Brief.
An answer that reproduces all the entries exactly is what is needed.
*** Provided data Section Begins ***
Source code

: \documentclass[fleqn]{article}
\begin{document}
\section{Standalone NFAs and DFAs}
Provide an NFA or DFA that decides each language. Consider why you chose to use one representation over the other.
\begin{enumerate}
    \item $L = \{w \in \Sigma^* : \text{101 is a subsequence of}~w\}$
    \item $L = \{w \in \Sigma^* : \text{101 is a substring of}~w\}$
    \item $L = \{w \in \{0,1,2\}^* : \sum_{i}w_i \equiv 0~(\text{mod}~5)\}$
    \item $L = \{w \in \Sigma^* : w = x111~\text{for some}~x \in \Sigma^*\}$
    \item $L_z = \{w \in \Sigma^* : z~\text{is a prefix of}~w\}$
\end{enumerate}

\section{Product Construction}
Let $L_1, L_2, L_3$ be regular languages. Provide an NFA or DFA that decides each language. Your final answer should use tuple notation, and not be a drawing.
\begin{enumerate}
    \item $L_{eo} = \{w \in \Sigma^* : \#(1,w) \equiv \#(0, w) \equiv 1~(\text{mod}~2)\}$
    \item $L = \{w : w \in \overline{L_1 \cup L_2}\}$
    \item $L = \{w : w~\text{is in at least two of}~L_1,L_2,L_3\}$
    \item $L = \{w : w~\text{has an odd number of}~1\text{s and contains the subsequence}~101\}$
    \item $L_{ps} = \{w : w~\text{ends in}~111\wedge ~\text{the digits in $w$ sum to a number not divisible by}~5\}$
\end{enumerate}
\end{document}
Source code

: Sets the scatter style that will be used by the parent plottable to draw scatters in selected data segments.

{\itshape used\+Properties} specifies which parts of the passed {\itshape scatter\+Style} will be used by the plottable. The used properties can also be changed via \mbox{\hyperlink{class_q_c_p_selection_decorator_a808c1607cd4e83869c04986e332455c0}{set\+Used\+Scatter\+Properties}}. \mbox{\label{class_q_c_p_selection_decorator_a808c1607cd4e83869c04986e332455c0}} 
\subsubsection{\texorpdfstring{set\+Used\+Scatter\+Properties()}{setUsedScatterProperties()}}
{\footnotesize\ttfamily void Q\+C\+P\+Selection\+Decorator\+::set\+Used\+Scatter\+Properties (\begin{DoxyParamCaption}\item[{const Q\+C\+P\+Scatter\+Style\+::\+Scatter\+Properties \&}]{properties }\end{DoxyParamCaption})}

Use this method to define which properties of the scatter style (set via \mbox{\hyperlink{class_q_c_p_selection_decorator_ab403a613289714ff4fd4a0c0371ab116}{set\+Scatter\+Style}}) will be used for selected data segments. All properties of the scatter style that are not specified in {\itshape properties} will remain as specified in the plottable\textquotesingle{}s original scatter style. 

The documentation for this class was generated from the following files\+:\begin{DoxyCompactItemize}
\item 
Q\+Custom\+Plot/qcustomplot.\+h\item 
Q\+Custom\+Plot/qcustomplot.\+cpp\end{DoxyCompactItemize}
*** Provided data Section Ends ***
Task response.
Source code

: \documentclass[fleqn]{article}
\begin{document}
\section{Standalone NFAs and DFAs}
Provide an NFA or DFA that decides each language. Consider why you chose to use one representation over the other.
\begin{enumerate}
    \item $L = \{w \in \Sigma^* : \text{101 is a subsequence of}~w\}$
    \item $L = \{w \in \Sigma^* : \text{101 is a substring of}~w\}$
    \item $L = \{w \in \{0,1,2\}^* : \sum_{i}w_i \equiv 0~(\text{mod}~5)\}$
    \item $L = \{w \in \Sigma^* : w = x111~\text{for some}~x \in \Sigma^*\}$
    \item $L_z = \{w \in \Sigma^* : z~\text{is a prefix of}~w\}$
\end{enumerate}

\section{Product Construction}
Let $L_1, L_2, L_3$ be regular languages. Provide an NFA or DFA that decides each language. Your final answer should use tuple notation, and not be a drawing.
\begin{enumerate}
    \item $L_{eo} = \{w \in \Sigma^* : \#(1,w) \equiv \#(0, w) \equiv 1~(\text{mod}~2)\}$
    \item $L = \{w : w \in \overline{L_1 \cup L_2}\}$
    \item $L = \{w : w~\text{is in at least two of}~L_1,L_2,L_3\}$
    \item $L = \{w : w~\text{has an odd number of}~1\text{s and contains the subsequence}~101\}$
    \item $L_{ps} = \{w : w~\text{ends in}~111\wedge ~\text{the digits in $w$ sum to a number not divisible by}~5\}$
\end{enumerate}
\end{document}
Source code

: Sets the scatter style that will be used by the parent plottable to draw scatters in selected data segments.

{\itshape used\+Properties} specifies which parts of the passed {\itshape scatter\+Style} will be used by the plottable. The used properties can also be changed via \mbox{\hyperlink{class_q_c_p_selection_decorator_a808c1607cd4e83869c04986e332455c0}{set\+Used\+Scatter\+Properties}}. \mbox{\label{class_q_c_p_selection_decorator_a808c1607cd4e83869c04986e332455c0}} 
\subsubsection{\texorpdfstring{set\+Used\+Scatter\+Properties()}{setUsedScatterProperties()}}
{\footnotesize\ttfamily void Q\+C\+P\+Selection\+Decorator\+::set\+Used\+Scatter\+Properties (\begin{DoxyParamCaption}\item[{const Q\+C\+P\+Scatter\+Style\+::\+Scatter\+Properties \&}]{properties }\end{DoxyParamCaption})}

Use this method to define which properties of the scatter style (set via \mbox{\hyperlink{class_q_c_p_selection_decorator_ab403a613289714ff4fd4a0c0371ab116}{set\+Scatter\+Style}}) will be used for selected data segments. All properties of the scatter style that are not specified in {\itshape properties} will remain as specified in the plottable\textquotesingle{}s original scatter style. 

The documentation for this class was generated from the following files\+:\begin{DoxyCompactItemize}
\item 
Q\+Custom\+Plot/qcustomplot.\+h\item 
Q\+Custom\+Plot/qcustomplot.\+cpp\end{DoxyCompactItemize}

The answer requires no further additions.